**ACTIVITY**
Using the data that follows, return exactly the lines from the one that contains "[commit cpprefjp/site, f99e99b]" through the one that contains "2bb90e8] | cpprefjp/fixm:1 | fix typo |", ends included.

**INPUT MATERIAL**
________________________________________
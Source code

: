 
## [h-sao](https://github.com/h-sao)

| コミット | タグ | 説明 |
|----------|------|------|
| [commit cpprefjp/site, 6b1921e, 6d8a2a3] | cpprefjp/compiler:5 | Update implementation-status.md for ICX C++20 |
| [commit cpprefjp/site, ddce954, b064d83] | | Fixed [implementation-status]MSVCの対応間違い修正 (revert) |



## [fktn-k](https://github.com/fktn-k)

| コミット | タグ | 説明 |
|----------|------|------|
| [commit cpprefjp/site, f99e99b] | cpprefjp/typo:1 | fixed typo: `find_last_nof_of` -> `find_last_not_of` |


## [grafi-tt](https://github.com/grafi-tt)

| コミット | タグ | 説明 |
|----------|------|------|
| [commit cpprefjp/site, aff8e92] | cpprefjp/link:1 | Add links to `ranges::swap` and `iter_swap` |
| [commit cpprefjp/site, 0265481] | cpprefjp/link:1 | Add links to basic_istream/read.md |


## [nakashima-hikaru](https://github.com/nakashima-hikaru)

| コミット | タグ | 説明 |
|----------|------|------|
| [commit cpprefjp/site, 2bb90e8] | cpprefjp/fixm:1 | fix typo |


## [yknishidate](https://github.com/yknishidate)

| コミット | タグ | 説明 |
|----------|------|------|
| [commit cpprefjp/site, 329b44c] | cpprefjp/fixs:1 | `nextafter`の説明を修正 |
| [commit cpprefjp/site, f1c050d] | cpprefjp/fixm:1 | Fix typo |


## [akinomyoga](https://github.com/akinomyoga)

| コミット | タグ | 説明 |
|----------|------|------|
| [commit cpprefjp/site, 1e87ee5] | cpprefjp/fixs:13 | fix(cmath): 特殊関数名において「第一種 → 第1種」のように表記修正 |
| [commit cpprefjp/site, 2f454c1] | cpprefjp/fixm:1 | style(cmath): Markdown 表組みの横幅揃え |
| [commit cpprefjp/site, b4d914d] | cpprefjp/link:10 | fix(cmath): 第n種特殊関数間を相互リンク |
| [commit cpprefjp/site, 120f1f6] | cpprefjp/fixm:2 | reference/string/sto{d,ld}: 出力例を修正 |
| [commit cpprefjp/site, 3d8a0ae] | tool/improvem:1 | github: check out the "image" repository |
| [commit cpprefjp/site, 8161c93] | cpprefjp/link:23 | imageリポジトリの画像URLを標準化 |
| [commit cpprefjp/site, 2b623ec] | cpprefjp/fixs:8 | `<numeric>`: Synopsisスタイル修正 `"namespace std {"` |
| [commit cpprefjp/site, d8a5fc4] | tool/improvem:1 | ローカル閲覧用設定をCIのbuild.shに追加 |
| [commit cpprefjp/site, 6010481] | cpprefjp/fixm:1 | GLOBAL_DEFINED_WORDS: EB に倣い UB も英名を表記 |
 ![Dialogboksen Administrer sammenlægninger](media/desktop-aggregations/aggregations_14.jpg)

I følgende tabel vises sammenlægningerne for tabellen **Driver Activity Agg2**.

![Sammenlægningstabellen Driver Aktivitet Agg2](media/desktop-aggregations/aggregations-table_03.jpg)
________________________________________
**RESPONSE TO THE EXERCISE**
| [commit cpprefjp/site, f99e99b] | cpprefjp/typo:1 | fixed typo: `find_last_nof_of` -> `find_last_not_of` |


## [grafi-tt](https://github.com/grafi-tt)

| コミット | タグ | 説明 |
|----------|------|------|
| [commit cpprefjp/site, aff8e92] | cpprefjp/link:1 | Add links to `ranges::swap` and `iter_swap` |
| [commit cpprefjp/site, 0265481] | cpprefjp/link:1 | Add links to basic_istream/read.md |


## [nakashima-hikaru](https://github.com/nakashima-hikaru)

| コミット | タグ | 説明 |
|----------|------|------|
| [commit cpprefjp/site, 2bb90e8] | cpprefjp/fixm:1 | fix typo |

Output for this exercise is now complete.